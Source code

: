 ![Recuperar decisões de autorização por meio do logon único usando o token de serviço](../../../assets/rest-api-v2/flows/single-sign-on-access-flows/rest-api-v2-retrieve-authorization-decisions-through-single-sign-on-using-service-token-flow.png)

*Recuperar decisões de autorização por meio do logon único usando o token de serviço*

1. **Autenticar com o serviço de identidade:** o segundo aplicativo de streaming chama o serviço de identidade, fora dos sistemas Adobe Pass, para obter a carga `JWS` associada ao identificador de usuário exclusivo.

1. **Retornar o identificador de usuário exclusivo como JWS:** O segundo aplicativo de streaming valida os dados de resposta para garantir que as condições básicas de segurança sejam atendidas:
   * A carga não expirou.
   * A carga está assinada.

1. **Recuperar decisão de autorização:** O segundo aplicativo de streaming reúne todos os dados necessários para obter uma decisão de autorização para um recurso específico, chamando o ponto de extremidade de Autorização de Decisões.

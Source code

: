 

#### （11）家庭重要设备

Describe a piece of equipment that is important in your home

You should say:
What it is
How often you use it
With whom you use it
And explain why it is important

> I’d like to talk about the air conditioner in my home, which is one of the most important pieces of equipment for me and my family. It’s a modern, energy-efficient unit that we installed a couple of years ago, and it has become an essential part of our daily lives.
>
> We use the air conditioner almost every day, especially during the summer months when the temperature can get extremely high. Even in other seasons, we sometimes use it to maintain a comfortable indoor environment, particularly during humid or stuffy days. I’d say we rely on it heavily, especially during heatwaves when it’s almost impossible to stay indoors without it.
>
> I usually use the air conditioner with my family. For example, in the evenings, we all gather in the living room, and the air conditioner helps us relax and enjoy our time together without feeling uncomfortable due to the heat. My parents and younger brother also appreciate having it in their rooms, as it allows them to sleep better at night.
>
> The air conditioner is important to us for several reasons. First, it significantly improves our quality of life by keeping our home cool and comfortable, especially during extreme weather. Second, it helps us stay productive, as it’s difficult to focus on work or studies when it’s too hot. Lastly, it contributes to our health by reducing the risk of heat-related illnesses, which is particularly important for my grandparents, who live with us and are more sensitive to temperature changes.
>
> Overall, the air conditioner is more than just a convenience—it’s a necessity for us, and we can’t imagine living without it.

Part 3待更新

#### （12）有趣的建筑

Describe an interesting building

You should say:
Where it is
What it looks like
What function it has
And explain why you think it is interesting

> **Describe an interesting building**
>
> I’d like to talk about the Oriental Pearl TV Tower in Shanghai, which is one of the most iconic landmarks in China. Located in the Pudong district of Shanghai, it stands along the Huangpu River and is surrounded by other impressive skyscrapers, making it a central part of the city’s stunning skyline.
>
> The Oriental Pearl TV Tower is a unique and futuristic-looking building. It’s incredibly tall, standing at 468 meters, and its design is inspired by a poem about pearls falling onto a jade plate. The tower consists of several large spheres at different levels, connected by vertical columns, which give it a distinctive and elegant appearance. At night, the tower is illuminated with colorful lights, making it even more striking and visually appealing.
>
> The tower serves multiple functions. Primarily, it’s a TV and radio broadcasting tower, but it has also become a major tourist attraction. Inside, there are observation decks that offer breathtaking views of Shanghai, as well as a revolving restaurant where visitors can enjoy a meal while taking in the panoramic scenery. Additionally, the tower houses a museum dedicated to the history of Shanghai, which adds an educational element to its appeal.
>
════════════════
** What you should do **
Only the lines from the top of the data through the line that contains "1. **Autenticar com" should be quoted, exactly as they stand.

** Answer for the task **
Source code

: ![Recuperar decisões de autorização por meio do logon único usando o token de serviço](../../../assets/rest-api-v2/flows/single-sign-on-access-flows/rest-api-v2-retrieve-authorization-decisions-through-single-sign-on-using-service-token-flow.png)

*Recuperar decisões de autorização por meio do logon único usando o token de serviço*

1. **Autenticar com o serviço de identidade:** o segundo aplicativo de streaming chama o serviço de identidade, fora dos sistemas Adobe Pass, para obter a carga `JWS` associada ao identificador de usuário exclusivo.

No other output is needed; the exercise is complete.